The sensation produced by carbonated beverages has been attributed to chemical excitation of nociceptors in the oral cavity via the conversion of CO(2) to carbonic acid in a reaction catalyzed by carbonic anhydrase. In separate studies, we tested if the carbonic anyhdrase blocker, acetazolamide, reduced either the intensity of sensation in humans or c-fos expression by trigeminal neurons in rats, evoked by application of carbonated water to the tongue. In the psychophysical experiment, one-half of the dorsal tongue was pretreated with acetazolamide (1 or 2%), after which the tongue was exposed bilaterally to carbonated water. In a two-alternative forced-choice paradigm, subjects chose which side of the tongue yielded a stronger sensation and additionally rated the magnitude of sensation on each side. Pretreatment with acetazolamide reduced the magnitude of sensation elicited by carbonated water in a concentration-dependent manner, since a significant majority of subjects chose the untreated side of the tongue as having a stronger sensation and assigned significantly higher intensity ratings to that side. Acetazolamide did not affect the irritant sensation from citric acid, while capsaicin pretreatment reduced both the sensation elicited by carbonated water and the irritation induced by citric acid application. In a separate experiment using rats, delivery of carbonated water to the tongue significantly increased the number of cells expressing c-fos-like immunoreactivity in the dorsomedial trigeminal nucleus caudalis (versus saline controls); this was significantly reduced by pretreatment with acetazolamide. Our results support the hypothesis that carbonated water activates lingual nociceptors via conversion of CO(2) to carbonic acid; the nociceptors in turn excite trigeminal neurons involved in signaling oral irritation.

Neurobiological and psychophysical mechanisms underlying the oral sensation produced by carbonated water.

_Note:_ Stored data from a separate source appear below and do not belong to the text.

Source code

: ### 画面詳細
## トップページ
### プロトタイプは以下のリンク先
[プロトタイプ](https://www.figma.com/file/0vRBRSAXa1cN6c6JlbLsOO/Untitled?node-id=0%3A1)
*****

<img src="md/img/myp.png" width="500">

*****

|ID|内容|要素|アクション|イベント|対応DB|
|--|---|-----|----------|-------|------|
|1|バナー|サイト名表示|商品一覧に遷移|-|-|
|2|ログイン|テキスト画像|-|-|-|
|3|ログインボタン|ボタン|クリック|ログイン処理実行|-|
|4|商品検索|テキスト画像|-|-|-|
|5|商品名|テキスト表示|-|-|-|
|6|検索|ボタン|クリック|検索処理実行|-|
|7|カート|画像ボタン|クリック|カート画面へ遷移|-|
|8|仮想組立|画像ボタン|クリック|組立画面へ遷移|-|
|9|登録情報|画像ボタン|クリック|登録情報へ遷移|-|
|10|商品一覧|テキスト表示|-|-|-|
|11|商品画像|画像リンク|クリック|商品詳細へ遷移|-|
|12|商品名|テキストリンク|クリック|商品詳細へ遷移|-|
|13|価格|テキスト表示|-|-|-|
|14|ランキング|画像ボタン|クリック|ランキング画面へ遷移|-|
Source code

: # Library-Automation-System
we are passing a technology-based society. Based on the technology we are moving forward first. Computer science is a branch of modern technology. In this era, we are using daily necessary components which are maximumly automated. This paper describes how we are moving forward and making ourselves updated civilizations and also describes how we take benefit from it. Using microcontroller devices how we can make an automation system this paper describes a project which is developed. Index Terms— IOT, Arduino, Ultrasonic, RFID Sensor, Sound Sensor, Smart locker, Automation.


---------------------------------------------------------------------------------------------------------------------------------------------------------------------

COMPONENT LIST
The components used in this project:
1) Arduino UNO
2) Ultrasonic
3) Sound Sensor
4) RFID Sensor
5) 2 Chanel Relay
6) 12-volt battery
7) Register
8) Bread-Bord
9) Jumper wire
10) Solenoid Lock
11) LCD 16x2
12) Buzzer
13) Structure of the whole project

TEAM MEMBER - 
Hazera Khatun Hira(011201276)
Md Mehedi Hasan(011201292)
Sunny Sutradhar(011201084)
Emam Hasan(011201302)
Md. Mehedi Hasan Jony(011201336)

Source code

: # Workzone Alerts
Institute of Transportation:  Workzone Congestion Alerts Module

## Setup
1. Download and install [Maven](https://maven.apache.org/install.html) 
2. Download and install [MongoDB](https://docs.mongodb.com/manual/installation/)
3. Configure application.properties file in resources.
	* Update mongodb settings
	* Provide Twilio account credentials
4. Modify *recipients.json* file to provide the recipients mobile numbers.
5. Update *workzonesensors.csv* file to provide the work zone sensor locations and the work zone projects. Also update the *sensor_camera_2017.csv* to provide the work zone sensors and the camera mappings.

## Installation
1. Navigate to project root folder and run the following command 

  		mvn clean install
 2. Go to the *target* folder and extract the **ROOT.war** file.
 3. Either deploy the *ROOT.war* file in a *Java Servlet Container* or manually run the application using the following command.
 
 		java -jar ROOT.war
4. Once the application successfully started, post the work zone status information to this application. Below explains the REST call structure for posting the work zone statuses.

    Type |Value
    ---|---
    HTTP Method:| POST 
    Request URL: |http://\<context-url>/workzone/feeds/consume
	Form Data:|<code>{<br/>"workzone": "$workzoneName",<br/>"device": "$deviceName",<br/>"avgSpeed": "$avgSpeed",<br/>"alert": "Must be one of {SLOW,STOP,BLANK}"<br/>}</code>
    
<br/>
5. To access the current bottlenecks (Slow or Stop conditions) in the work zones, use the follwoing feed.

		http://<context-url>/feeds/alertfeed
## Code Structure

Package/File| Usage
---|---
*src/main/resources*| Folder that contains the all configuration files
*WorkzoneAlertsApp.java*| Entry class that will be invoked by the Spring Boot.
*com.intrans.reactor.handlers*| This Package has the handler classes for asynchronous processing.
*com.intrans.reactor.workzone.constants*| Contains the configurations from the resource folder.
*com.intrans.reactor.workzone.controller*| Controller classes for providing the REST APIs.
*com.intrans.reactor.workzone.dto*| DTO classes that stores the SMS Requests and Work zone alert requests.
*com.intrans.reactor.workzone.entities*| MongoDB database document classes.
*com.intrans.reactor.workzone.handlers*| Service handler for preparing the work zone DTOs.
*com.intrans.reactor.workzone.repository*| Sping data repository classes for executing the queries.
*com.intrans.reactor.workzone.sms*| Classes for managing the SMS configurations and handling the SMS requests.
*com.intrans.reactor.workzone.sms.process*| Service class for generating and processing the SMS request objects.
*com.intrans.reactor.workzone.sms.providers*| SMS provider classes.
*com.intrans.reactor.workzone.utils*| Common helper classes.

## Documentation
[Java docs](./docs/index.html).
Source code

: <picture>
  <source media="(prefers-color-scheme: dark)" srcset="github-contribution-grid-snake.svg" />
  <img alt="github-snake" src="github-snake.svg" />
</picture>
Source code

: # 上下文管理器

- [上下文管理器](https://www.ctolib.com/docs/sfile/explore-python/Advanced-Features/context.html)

Carbonated drinks elicit a sensation that is highly sought after, yet the underlying neural mechanisms are ill-defined. We hypothesize that CO(2) is converted via carbonic anhydrase into carbonic acid, which excites lingual nociceptors that project to the trigeminal nuclei. We investigated this hypothesis using three methodological approaches. Electrophysiological methods were used to record responses of single units located in superficial laminae of the dorsomedial aspect of trigeminal subnucleus caudalis (Vc) evoked by lingual application of carbonated water in anesthetized rats. After pretreatment of the tongue with the carbonic anhydrase inhibitor dorzolamide, neuronal responses to carbonated water were significantly attenuated, followed by recovery. Using c-Fos immunohistochemistry, we investigated the distribution of brainstem neurons activated by intraoral carbonated water. Fos-like immunoreactivity (FLI) was significantly higher in the superficial laminae of dorsomedial and ventrolateral Vc in animals treated with carbonated water versus controls. Dorzolamide pretreatment significantly reduced FLI in dorsomedial Vc. We also examined the sensation elicited by carbonated water in human psychophysical studies. When one side of the tongue was pretreated with dorzolamide, followed by bilateral application of carbonated water, a significant majority of subjects chose the untreated side as having a stronger sensation and assigned significantly higher intensity ratings to that side. Dorzolamide did not reduce irritation elicited by pentanoic acid. The present data support the hypothesis that carbonated water excites lingual nociceptors via a carbonic anhydrase-dependent process, in turn exciting neurons in Vc that are presumably involved in signaling oral irritant sensations.